**YOUR OBJECTIVE**
Each line in the records below, from the one that contains "当然，基于可维护的角度，还是统一为UTF-8编码格式，以免出现乱码。" to the one that contains "编码B：对于整个文件没有影响", should be reproduced exactly, the first and last included.

**Collected data entries**
..........

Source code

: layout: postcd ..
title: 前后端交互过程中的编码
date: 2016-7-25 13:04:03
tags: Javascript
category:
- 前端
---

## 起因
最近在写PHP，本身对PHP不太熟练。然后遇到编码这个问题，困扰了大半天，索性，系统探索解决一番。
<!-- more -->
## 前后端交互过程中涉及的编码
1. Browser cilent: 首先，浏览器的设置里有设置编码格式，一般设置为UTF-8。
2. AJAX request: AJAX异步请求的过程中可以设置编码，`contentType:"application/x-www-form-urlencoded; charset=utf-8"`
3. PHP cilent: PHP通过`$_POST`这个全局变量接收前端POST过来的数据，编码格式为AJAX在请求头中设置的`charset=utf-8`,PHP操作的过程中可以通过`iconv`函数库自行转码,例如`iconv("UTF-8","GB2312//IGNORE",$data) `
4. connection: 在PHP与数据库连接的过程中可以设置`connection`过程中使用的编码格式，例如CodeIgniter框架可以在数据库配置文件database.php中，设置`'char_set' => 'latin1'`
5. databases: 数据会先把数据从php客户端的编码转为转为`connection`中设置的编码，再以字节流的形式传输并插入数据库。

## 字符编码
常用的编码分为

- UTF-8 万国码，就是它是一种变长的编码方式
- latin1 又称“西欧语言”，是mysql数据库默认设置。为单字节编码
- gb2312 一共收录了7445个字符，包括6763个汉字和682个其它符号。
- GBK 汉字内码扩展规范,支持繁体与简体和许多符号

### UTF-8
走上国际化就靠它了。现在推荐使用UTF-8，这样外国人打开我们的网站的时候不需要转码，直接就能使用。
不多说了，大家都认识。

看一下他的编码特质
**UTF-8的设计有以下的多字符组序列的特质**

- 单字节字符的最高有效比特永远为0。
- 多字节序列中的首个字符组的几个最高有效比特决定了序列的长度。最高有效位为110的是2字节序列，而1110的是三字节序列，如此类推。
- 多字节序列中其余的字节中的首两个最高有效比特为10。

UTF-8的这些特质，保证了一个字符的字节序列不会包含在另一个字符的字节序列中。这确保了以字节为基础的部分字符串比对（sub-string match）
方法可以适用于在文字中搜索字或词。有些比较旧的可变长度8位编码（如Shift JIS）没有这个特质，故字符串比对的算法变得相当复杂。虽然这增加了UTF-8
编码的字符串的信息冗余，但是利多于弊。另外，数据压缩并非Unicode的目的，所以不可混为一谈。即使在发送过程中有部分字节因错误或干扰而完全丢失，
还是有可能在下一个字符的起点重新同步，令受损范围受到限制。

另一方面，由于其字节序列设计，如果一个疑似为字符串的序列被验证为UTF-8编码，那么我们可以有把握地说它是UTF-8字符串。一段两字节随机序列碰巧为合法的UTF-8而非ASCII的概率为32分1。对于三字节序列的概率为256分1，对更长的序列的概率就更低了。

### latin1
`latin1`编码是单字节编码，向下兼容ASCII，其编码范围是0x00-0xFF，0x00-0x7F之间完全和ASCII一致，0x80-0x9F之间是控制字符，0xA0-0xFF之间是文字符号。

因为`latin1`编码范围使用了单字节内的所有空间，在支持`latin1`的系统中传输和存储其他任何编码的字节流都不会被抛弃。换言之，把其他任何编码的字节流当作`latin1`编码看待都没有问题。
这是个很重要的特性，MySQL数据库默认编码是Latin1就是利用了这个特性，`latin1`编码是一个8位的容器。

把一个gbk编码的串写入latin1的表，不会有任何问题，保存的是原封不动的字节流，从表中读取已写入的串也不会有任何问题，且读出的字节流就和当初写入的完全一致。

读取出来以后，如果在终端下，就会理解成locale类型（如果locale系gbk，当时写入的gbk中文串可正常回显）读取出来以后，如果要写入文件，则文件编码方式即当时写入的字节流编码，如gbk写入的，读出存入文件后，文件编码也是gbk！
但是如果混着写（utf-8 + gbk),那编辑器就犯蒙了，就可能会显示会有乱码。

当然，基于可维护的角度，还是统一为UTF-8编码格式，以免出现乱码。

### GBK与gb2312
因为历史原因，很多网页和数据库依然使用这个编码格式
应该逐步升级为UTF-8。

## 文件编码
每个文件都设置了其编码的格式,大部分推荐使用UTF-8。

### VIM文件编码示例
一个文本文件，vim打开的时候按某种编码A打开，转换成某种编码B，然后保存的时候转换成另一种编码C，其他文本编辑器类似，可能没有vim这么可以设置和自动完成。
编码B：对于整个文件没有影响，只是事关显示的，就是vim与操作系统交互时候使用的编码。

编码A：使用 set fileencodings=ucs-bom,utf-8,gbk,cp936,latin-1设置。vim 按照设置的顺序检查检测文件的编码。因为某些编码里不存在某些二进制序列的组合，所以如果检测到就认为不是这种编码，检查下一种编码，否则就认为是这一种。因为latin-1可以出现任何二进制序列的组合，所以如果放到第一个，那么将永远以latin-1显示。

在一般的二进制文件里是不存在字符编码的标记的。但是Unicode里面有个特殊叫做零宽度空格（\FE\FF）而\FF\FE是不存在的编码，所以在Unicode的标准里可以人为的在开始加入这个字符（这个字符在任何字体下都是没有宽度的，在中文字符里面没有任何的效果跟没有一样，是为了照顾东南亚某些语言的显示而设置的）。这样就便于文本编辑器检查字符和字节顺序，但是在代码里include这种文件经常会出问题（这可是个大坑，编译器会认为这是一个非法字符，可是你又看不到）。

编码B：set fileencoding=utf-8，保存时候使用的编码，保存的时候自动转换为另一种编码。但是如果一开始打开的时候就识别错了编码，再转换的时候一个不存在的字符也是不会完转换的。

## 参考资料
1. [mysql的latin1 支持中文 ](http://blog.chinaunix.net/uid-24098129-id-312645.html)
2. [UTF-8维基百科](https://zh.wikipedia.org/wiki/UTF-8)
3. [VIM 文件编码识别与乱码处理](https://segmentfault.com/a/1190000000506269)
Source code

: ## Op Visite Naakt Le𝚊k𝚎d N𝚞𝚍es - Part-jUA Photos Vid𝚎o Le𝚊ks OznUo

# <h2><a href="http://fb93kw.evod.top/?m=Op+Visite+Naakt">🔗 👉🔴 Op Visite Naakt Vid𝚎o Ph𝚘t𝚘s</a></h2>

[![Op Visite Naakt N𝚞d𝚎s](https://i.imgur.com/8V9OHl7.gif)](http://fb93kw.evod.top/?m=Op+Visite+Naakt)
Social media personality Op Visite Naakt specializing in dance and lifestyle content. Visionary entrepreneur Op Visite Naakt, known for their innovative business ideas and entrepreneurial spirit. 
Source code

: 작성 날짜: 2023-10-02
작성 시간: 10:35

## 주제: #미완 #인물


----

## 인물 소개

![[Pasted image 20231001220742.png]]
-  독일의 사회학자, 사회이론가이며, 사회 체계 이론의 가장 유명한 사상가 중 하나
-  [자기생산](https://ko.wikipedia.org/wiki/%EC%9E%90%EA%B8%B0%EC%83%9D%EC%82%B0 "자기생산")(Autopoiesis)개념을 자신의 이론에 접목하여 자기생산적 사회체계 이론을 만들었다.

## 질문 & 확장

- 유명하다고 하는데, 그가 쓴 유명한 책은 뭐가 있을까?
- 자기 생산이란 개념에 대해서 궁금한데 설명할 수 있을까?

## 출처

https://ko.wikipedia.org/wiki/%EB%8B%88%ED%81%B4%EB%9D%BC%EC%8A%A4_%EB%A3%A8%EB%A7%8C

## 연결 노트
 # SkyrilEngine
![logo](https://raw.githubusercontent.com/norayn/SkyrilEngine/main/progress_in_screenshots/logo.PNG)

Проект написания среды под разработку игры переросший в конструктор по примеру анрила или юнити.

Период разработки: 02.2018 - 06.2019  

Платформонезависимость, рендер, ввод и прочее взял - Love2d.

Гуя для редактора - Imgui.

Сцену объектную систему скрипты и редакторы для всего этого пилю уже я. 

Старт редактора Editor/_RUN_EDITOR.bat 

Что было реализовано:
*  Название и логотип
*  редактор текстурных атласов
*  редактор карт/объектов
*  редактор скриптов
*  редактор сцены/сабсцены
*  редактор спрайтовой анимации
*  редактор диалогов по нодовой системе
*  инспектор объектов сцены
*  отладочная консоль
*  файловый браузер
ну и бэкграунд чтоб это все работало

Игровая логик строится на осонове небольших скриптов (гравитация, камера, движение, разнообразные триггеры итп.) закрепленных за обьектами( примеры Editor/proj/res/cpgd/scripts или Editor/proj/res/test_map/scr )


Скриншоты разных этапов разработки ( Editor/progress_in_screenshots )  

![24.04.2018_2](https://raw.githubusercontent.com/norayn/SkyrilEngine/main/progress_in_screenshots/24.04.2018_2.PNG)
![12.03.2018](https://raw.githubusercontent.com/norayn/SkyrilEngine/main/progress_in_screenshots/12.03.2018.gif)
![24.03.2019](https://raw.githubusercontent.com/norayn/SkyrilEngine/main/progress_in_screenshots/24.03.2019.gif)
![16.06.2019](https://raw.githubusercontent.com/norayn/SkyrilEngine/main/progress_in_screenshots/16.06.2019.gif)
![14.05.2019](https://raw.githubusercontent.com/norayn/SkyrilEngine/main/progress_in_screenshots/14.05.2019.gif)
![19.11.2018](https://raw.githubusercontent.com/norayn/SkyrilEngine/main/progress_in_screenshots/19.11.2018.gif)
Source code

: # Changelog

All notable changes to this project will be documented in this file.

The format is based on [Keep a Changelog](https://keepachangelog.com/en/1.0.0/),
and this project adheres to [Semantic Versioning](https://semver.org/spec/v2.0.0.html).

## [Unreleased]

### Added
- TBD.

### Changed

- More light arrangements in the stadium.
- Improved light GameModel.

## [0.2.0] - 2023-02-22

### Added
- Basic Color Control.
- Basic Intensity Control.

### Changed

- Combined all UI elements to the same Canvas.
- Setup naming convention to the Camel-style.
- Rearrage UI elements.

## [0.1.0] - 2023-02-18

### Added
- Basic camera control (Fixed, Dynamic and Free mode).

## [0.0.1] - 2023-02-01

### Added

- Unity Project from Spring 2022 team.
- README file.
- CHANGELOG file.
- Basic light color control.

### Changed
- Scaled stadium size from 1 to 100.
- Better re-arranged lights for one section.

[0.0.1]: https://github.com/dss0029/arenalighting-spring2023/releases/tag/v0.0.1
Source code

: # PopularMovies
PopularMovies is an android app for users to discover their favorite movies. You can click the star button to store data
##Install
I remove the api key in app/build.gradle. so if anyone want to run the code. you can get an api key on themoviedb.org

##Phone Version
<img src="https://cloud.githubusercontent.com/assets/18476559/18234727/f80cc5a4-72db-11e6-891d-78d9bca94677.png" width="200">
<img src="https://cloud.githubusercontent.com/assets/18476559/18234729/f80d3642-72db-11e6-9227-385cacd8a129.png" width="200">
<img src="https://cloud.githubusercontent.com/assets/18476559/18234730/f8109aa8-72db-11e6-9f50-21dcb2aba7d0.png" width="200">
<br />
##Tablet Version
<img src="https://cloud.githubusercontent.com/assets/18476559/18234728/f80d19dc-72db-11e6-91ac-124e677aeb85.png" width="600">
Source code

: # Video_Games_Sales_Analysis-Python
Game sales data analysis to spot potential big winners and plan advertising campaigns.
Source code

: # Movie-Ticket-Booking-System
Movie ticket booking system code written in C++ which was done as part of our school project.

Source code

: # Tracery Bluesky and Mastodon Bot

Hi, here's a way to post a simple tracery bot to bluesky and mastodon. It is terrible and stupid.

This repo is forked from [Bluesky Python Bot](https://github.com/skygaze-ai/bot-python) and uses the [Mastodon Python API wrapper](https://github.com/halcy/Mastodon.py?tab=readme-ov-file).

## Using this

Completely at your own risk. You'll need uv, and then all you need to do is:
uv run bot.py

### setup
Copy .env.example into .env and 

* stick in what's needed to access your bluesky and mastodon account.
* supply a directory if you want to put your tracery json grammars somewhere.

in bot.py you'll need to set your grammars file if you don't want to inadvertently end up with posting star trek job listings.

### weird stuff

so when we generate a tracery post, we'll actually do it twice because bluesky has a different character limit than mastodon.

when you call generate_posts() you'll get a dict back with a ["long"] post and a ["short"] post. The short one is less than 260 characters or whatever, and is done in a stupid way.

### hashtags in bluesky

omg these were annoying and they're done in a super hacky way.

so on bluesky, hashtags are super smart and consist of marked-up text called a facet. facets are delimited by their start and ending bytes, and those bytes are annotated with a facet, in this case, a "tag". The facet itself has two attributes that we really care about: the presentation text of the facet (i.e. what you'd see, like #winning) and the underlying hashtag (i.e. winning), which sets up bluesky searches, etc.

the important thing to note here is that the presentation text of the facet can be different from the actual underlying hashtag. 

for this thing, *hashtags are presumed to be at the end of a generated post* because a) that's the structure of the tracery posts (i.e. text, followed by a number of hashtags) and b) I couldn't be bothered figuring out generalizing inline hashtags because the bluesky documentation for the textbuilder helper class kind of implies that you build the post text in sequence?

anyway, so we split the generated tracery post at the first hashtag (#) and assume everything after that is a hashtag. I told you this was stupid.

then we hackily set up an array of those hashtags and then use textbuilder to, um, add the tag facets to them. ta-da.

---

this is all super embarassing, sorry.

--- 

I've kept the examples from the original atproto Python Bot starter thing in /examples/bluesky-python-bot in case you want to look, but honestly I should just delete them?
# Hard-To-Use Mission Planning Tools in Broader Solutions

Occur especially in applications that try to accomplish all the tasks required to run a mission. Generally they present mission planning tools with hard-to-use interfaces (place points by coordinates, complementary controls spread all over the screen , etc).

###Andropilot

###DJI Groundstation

..........

**TASK ANSWER**
当然，基于可维护的角度，还是统一为UTF-8编码格式，以免出现乱码。

### GBK与gb2312
因为历史原因，很多网页和数据库依然使用这个编码格式
应该逐步升级为UTF-8。

## 文件编码
每个文件都设置了其编码的格式,大部分推荐使用UTF-8。

### VIM文件编码示例
一个文本文件，vim打开的时候按某种编码A打开，转换成某种编码B，然后保存的时候转换成另一种编码C，其他文本编辑器类似，可能没有vim这么可以设置和自动完成。
编码B：对于整个文件没有影响，只是事关显示的，就是vim与操作系统交互时候使用的编码。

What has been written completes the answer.